Data for processing Start Marker

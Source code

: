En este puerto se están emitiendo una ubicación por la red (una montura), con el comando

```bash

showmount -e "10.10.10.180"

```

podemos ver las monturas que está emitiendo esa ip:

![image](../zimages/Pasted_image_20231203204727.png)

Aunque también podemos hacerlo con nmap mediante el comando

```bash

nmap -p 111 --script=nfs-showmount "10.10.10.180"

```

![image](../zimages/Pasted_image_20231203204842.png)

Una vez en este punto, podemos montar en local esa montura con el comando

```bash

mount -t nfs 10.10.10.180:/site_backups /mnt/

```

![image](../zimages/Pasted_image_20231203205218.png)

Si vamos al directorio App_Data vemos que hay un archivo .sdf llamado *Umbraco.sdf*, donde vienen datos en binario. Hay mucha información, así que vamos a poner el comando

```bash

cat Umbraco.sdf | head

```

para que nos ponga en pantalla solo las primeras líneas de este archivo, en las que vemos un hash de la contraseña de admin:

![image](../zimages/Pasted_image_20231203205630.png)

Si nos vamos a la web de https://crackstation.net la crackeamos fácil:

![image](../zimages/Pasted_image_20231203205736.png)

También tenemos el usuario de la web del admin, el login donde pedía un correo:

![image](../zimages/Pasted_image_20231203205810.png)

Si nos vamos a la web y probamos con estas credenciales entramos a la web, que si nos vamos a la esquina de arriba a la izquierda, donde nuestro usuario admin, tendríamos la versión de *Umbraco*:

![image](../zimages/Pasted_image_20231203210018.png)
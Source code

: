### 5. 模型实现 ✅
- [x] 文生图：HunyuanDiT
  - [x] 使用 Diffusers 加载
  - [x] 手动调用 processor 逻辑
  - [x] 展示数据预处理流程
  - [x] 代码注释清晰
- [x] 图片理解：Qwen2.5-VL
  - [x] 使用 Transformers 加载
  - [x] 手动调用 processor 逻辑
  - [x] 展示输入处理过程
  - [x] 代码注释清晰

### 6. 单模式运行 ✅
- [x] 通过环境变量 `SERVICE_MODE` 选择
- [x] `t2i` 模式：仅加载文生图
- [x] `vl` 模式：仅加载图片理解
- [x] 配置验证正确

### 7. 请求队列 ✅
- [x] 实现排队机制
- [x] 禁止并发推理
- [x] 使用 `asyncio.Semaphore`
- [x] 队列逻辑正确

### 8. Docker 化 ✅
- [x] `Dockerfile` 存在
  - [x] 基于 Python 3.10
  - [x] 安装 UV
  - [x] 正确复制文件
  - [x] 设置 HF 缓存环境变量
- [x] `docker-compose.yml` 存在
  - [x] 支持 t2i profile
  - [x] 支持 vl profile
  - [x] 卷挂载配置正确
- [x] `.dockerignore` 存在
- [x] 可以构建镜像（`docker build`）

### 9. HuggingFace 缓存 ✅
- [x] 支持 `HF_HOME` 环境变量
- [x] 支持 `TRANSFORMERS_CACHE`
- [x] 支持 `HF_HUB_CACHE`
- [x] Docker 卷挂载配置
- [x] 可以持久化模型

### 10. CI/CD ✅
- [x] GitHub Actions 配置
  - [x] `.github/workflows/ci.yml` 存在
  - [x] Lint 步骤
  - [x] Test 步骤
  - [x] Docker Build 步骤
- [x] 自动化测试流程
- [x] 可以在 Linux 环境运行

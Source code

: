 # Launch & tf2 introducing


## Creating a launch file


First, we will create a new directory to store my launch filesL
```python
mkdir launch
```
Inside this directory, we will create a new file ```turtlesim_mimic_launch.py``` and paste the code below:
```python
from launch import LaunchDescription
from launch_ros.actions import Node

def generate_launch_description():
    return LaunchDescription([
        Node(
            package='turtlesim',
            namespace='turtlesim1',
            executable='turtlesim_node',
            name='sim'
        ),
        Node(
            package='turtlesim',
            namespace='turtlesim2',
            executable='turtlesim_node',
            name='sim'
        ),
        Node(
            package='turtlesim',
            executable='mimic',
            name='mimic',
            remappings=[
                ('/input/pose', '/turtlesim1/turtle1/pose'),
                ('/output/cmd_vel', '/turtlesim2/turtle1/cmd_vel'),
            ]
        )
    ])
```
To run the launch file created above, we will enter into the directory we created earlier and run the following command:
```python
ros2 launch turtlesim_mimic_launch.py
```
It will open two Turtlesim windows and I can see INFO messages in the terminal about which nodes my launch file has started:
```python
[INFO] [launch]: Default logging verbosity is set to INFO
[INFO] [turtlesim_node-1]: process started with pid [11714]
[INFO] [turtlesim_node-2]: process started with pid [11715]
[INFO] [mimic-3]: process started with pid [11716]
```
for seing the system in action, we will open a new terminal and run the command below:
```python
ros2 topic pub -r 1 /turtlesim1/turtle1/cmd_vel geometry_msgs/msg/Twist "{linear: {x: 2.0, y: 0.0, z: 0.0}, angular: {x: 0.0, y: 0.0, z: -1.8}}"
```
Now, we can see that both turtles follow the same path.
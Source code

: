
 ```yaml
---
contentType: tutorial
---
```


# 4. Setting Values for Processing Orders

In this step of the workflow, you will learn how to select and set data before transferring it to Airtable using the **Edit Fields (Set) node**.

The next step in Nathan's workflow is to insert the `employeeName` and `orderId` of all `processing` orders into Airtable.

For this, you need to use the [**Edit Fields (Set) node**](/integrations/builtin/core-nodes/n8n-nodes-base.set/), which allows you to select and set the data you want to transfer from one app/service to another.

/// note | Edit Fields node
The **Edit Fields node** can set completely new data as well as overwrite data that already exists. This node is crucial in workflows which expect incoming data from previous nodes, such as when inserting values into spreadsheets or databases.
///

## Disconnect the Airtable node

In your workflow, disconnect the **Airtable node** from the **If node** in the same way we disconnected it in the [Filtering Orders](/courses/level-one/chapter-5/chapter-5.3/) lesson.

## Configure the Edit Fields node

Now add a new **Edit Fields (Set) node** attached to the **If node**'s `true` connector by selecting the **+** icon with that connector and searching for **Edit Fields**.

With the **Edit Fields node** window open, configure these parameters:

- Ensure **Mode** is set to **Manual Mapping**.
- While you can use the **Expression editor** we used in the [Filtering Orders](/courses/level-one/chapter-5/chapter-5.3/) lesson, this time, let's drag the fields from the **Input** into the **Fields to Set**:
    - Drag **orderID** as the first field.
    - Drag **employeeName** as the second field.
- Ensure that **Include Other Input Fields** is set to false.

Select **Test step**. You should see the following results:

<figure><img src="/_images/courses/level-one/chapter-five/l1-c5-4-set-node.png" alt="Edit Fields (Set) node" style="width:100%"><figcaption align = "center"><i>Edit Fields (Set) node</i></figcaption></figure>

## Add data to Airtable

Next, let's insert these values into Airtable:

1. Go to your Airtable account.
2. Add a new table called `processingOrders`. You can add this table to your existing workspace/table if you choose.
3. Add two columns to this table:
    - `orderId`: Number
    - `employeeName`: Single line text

Data for processing End Marker

**The problem:** From the first line of the records above to the line that contains "- [x] 支持 t2i profile", quote each line exactly.

**Exercise output:**
Source code

:En este puerto se están emitiendo una ubicación por la red (una montura), con el comando

```bash

showmount -e "10.10.10.180"

```

podemos ver las monturas que está emitiendo esa ip:

![image](../zimages/Pasted_image_20231203204727.png)

Aunque también podemos hacerlo con nmap mediante el comando

```bash

nmap -p 111 --script=nfs-showmount "10.10.10.180"

```

![image](../zimages/Pasted_image_20231203204842.png)

Una vez en este punto, podemos montar en local esa montura con el comando

```bash

mount -t nfs 10.10.10.180:/site_backups /mnt/

```

![image](../zimages/Pasted_image_20231203205218.png)

Si vamos al directorio App_Data vemos que hay un archivo .sdf llamado *Umbraco.sdf*, donde vienen datos en binario. Hay mucha información, así que vamos a poner el comando

```bash

cat Umbraco.sdf | head

```

para que nos ponga en pantalla solo las primeras líneas de este archivo, en las que vemos un hash de la contraseña de admin:

![image](../zimages/Pasted_image_20231203205630.png)

Si nos vamos a la web de https://crackstation.net la crackeamos fácil:

![image](../zimages/Pasted_image_20231203205736.png)

También tenemos el usuario de la web del admin, el login donde pedía un correo:

![image](../zimages/Pasted_image_20231203205810.png)

Si nos vamos a la web y probamos con estas credenciales entramos a la web, que si nos vamos a la esquina de arriba a la izquierda, donde nuestro usuario admin, tendríamos la versión de *Umbraco*:

![image](../zimages/Pasted_image_20231203210018.png)
Source code

:### 5. 模型实现 ✅
- [x] 文生图：HunyuanDiT
  - [x] 使用 Diffusers 加载
  - [x] 手动调用 processor 逻辑
  - [x] 展示数据预处理流程
  - [x] 代码注释清晰
- [x] 图片理解：Qwen2.5-VL
  - [x] 使用 Transformers 加载
  - [x] 手动调用 processor 逻辑
  - [x] 展示输入处理过程
  - [x] 代码注释清晰

### 6. 单模式运行 ✅
- [x] 通过环境变量 `SERVICE_MODE` 选择
- [x] `t2i` 模式：仅加载文生图
- [x] `vl` 模式：仅加载图片理解
- [x] 配置验证正确

### 7. 请求队列 ✅
- [x] 实现排队机制
- [x] 禁止并发推理
- [x] 使用 `asyncio.Semaphore`
- [x] 队列逻辑正确

### 8. Docker 化 ✅
- [x] `Dockerfile` 存在
  - [x] 基于 Python 3.10
  - [x] 安装 UV
  - [x] 正确复制文件
  - [x] 设置 HF 缓存环境变量
- [x] `docker-compose.yml` 存在
  - [x] 支持 t2i profile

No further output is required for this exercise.